Durou 22nd Mar 2014 15:25

I noticed the wording at the time of interview and wondered about the "steadily away from the satellite". At last military radar fix the plane was two ping hours north of the equator so would need one hour (maybe two) coming towards the satellite to cross the equator on the journey south. Was he referring to the last few pings or the continuous set?

DX Wombat 22nd Mar 2014 15:32

Nigel Osborne
Quote:

a Transponder that someone just can't turn off with a flick of a switch. Needs to be fitted so it cannot be tampered with from the cockpit, if that is indeed the actual reason of its lost signal.
From personal experience signal from a transponder may not necessarily be turned off deliberately.
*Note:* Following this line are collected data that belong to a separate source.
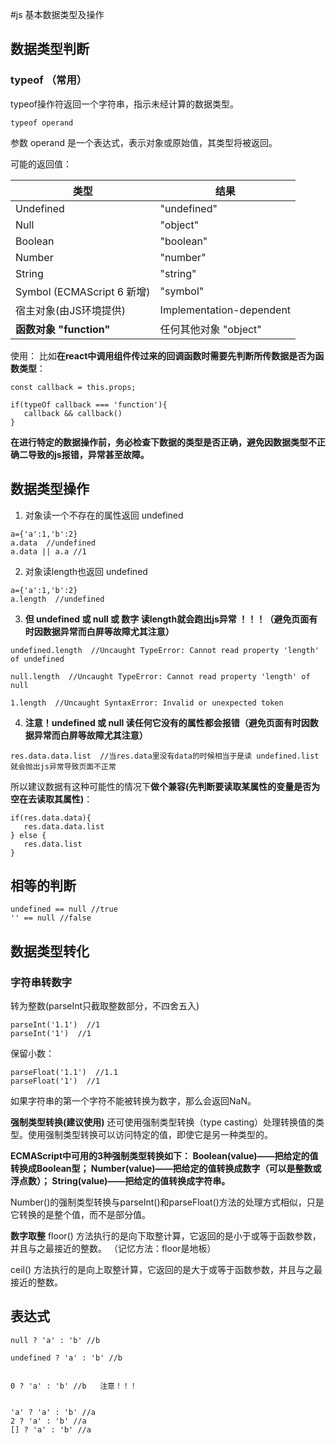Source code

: #js 基本数据类型及操作

## 数据类型判断
### typeof （常用）
typeof操作符返回一个字符串，指示未经计算的数据类型。



```
typeof operand

```


参数
operand 是一个表达式，表示对象或原始值，其类型将被返回。

可能的返回值：

| 类型 | 结果 |
| -- | -- |
| Undefined |	"undefined" |
| Null | "object" |
| Boolean | "boolean" |
| Number | "number" |
| String | "string" |
| Symbol (ECMAScript 6 新增) |	"symbol" |
| 宿主对象(由JS环境提供) |	Implementation-dependent|
| **函数对象 "function"** | 任何其他对象	"object"|

使用：
比如**在react中调用组件传过来的回调函数时需要先判断所传数据是否为函数类型**：



```
const callback = this.props;

if(typeOf callback === 'function'){
   callback && callback()
}
```

**在进行特定的数据操作前，务必检查下数据的类型是否正确，避免因数据类型不正确二导致的js报错，异常甚至故障。**


## 数据类型操作
1. 对象读一个不存在的属性返回 undefined

```
a={'a':1,'b':2}
a.data  //undefined
a.data || a.a //1
```

2. 对象读length也返回 undefined

```
a={'a':1,'b':2}
a.length  //undefined
```

3. **但 undefined 或 null 或 数字 读length就会跑出js异常 ！！！（避免页面有时因数据异常而白屏等故障尤其注意）**

```
undefined.length  //Uncaught TypeError: Cannot read property 'length' of undefined

null.length  //Uncaught TypeError: Cannot read property 'length' of null

1.length  //Uncaught SyntaxError: Invalid or unexpected token
```
4. **注意！undefined 或 null 读任何它没有的属性都会报错（避免页面有时因数据异常而白屏等故障尤其注意）**

```
res.data.data.list  //当res.data里没有data的时候相当于是读 undefined.list 就会抛出js异常导致页面不正常
```

所以建议数据有这种可能性的情况下**做个兼容(先判断要读取某属性的变量是否为空在去读取其属性)**：

```
if(res.data.data){
   res.data.data.list
} else {
   res.data.list
}

```

## 相等的判断



```
undefined == null //true
'' == null //false
```



## 数据类型转化


### 字符串转数字


转为整数(parseInt只截取整数部分，不四舍五入)
```
parseInt('1.1')  //1
parseInt('1')  //1
```

保留小数：
```
parseFloat('1.1')  //1.1
parseFloat('1')  //1

```

如果字符串的第一个字符不能被转换为数字，那么会返回NaN。

**强制类型转换(建议使用)**
还可使用强制类型转换（type casting）处理转换值的类型。使用强制类型转换可以访问特定的值，即使它是另一种类型的。

**ECMAScript中可用的3种强制类型转换如下：
Boolean(value)——把给定的值转换成Boolean型；
Number(value)——把给定的值转换成数字（可以是整数或浮点数）；
String(value)——把给定的值转换成字符串。**


Number()的强制类型转换与parseInt()和parseFloat()方法的处理方式相似，只是它转换的是整个值，而不是部分值。

**数字取整**
floor() 方法执行的是向下取整计算，它返回的是小于或等于函数参数，并且与之最接近的整数。 （记忆方法：floor是地板）

ceil() 方法执行的是向上取整计算，它返回的是大于或等于函数参数，并且与之最接近的整数。


## 表达式



```
null ? 'a' : 'b' //b

undefined ? 'a' : 'b' //b


0 ? 'a' : 'b' //b   注意！！！


'a' ? 'a' : 'b' //a
2 ? 'a' : 'b' //a  
[] ? 'a' : 'b' //a  
```





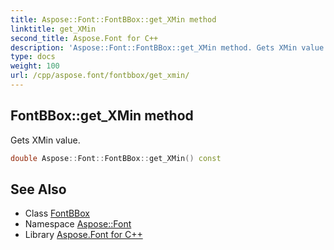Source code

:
 ```yaml
---
title: Aspose::Font::FontBBox::get_XMin method
linktitle: get_XMin
second_title: Aspose.Font for C++
description: 'Aspose::Font::FontBBox::get_XMin method. Gets XMin value in C++.'
type: docs
weight: 100
url: /cpp/aspose.font/fontbbox/get_xmin/
---
```

## FontBBox::get_XMin method


Gets XMin value.

```cpp
double Aspose::Font::FontBBox::get_XMin() const
```

## See Also

* Class [FontBBox](../)
* Namespace [Aspose::Font](../../)
* Library [Aspose.Font for C++](../../../)
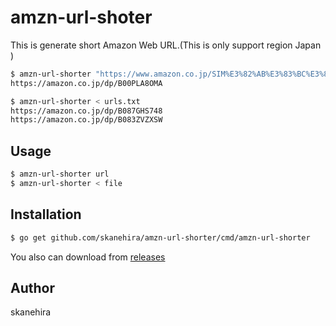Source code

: # amzn-url-shoter
This is generate short Amazon Web URL.(This is only support region Japan )

```sh
$ amzn-url-shorter "https://www.amazon.co.jp/SIM%E3%82%AB%E3%83%BC%E3%83%89-SIM%E5%BE%8C%E6%97%A5%E3%81%8A%E5%B1%8A%E3%81%91-%E3%83%89%E3%82%B3-NIFMO-01-02/dp/B00PLA8OMA"
https://amazon.co.jp/dp/B00PLA8OMA

$ amzn-url-shorter < urls.txt
https://amazon.co.jp/dp/B087GHS748
https://amazon.co.jp/dp/B083ZVZXSW
```

## Usage
```sh
$ amzn-url-shorter url
$ amzn-url-shorter < file
```

## Installation
```sh
$ go get github.com/skanehira/amzn-url-shorter/cmd/amzn-url-shorter
```

You also can download from [releases](https://github.com/skanehira/amzn-url-shorter/releases)

## Author
skanehira
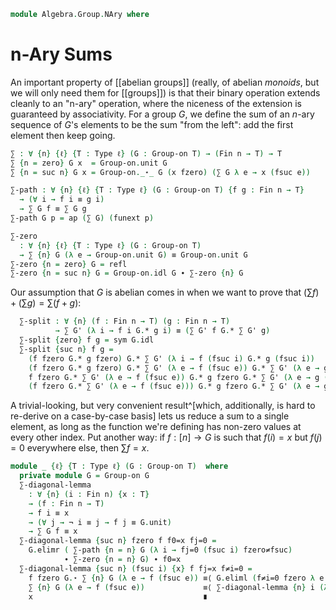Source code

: <!--
```agda
open import Algebra.Group.Ab
open import Algebra.Group

open import Cat.Prelude

open import Data.Fin
```
-->

```agda
module Algebra.Group.NAry where
```

# n-Ary Sums

An important property of [[abelian groups]] (really, of abelian
_monoids_, but we will only need them for [[groups]]) is that their
binary operation extends cleanly to an "n-ary" operation, where the
niceness of the extension is guaranteed by associativity. For a group
$G$, we define the sum of an $n$-ary sequence of $G$'s elements to be
the sum "from the left": add the first element then keep going.

```agda
∑ : ∀ {n} {ℓ} {T : Type ℓ} (G : Group-on T) → (Fin n → T) → T
∑ {n = zero} G x  = Group-on.unit G
∑ {n = suc n} G x = Group-on._⋆_ G (x fzero) (∑ G λ e → x (fsuc e))

∑-path : ∀ {n} {ℓ} {T : Type ℓ} (G : Group-on T) {f g : Fin n → T}
  → (∀ i → f i ≡ g i)
  → ∑ G f ≡ ∑ G g
∑-path G p = ap (∑ G) (funext p)

∑-zero
  : ∀ {n} {ℓ} {T : Type ℓ} (G : Group-on T)
  → ∑ {n} G (λ e → Group-on.unit G) ≡ Group-on.unit G
∑-zero {n = zero} G = refl
∑-zero {n = suc n} G = Group-on.idl G ∙ ∑-zero {n} G
```

<!--
```agda
module _ {ℓ} {T : Type ℓ} (G : Abelian-group-on T) where
  private
    module G = Abelian-group-on G
    G' = Abelian→Group-on G
```
-->

Our assumption that $G$ is abelian comes in when we want to prove that
$(\sum f) + (\sum g) = \sum (f + g)$:

```agda
  ∑-split : ∀ {n} (f : Fin n → T) (g : Fin n → T)
          → ∑ G' (λ i → f i G.* g i) ≡ (∑ G' f G.* ∑ G' g)
  ∑-split {zero} f g = sym G.idl
  ∑-split {suc n} f g =
    (f fzero G.* g fzero) G.* ∑ G' (λ i → f (fsuc i) G.* g (fsuc i))              ≡⟨ ap₂ G._*_ refl (∑-split (λ e → f (fsuc e)) (λ e → g (fsuc e))) ⟩
    (f fzero G.* g fzero) G.* ∑ G' (λ e → f (fsuc e)) G.* ∑ G' (λ e → g (fsuc e)) ≡⟨ G.pullr (G.extendl G.commutes) ⟩
    f fzero G.* ∑ G' (λ e → f (fsuc e)) G.* g fzero G.* ∑ G' (λ e → g (fsuc e))   ≡⟨ G.associative ⟩
    (f fzero G.* ∑ G' (λ e → f (fsuc e))) G.* g fzero G.* ∑ G' (λ e → g (fsuc e)) ∎
```

A trivial-looking, but very convenient result^[which, additionally, is
hard to re-derive on a case-by-case basis] lets us reduce a sum to a
single element, as long as the function we're defining has non-zero
values at every other index. Put another way: if $f : [n] \to G$ is such
that $f(i) = x$ but $f(j) = 0$ everywhere else, then $\sum f = x$.

```agda
module _ {ℓ} {T : Type ℓ} (G : Group-on T)  where
  private module G = Group-on G
  ∑-diagonal-lemma
    : ∀ {n} (i : Fin n) {x : T}
    → (f : Fin n → T)
    → f i ≡ x
    → (∀ j → ¬ i ≡ j → f j ≡ G.unit)
    → ∑ G f ≡ x
  ∑-diagonal-lemma {suc n} fzero f f0=x fj=0 =
    G.elimr ( ∑-path {n = n} G (λ i → fj=0 (fsuc i) fzero≠fsuc)
            ∙ ∑-zero {n = n} G) ∙ f0=x
  ∑-diagonal-lemma {suc n} (fsuc i) {x} f fj=x f≠i=0 =
    f fzero G.⋆ ∑ {n} G (λ e → f (fsuc e)) ≡⟨ G.eliml (f≠i=0 fzero λ e → fzero≠fsuc (sym e)) ⟩
    ∑ {n} G (λ e → f (fsuc e))             ≡⟨ ∑-diagonal-lemma {n} i (λ e → f (fsuc e)) fj=x (λ j i≠j → f≠i=0 (fsuc j) (λ e → i≠j (fsuc-inj e))) ⟩
    x                                      ∎
```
I am well aware that the vintage transponder in the C152 which I was flying was likely to be far less refined than that on MH370, however, in my particular case was asked by D&D to squawk 7700 and promptly complied - or so I thought. The transponder was certainly set correctly and should have been squawking but in fact was not. The request to squawk 7700 was the last transmission from D&D which I was able to hear for quite some time. D&D could hear me, but I couldn't hear D&D (or at least all transmissions from D&D were almost inaudible and muffled with no identifiable words). Communication was eventually restored via an Emirates Airbus and following a request to turn up the volume on the radio (it was already at maximum) I was asked to squawk 7700. My reply was that I was already doing that but would recycle, did so, and the problem was resolved. It is entirely possible that the crew of MH370 did squawk 7700 but was completely unaware that the transponder was not functioning.

overthewing 22nd Mar 2014 15:44

@felix505

Quote:

The archived radio recording is silent at the time indicated in the transcript. The other times indicated in the transcript also do not bear these communications, through to 01:19:29.

Several posters have stated that ATC is only available for sectors west and north of KL.

Edited to add: I meant listening in to ATC, not actual control. obviously!

Capt Pit Bull 22nd Mar 2014 15:54

Nigel Osborne

Quote:

Also they need to come up with a Transponder that someone just can't turn off with a flick of a switch. Needs to be fitted so it cannot be tampered with from the cockpit, if that is indeed the actual reason of its lost signal.
Perhaps you should have a think about the reasons why we need to be able to turn it off.

arearadar 22nd Mar 2014 15:54

facts
 
Have I got this right?
The secondary response disappeared, then primary return disappeared. R/T shut down.....

Did somebody continuously track the a/c after that..who...verified?

So, the a/ may have disintegrated, it may have dropped below radar cover.
Maybe Blind Velocity Speed (unlikely at cruising speed and altitude) or Tangential Fading. (Radar Type in use ?)

So who continuously tracked the primary return?

If it was not continuously tracked it becomes unidentified. Who then re-identified it and how ? A primary return way off the flight planned track ??

I don`t think so.

awblain 22nd Mar 2014 16:01

McLaughlin might not have meant that all (eight?) distances (0111-0811) to the satellite were monotonically increasing - perhaps just the final few.

If he did mean that all eight distances were steadily increasing, then to accord with the timings, the number of possible routes likely isn't very large.

Savas 22nd Mar 2014 16:07

I just find it difficult to comprehend, that after 2 weeks, still no sure on where it is.
Surely if they can spot the plate numbers on cars from satellites, then surely they can figure out 370 and it's location, if intact.
Also, once it disappeared, I would like to really know, what and whom the Malaysian ATC, contact immediately.
I think, there is a lot that we are not been told, for some odd conspiracy.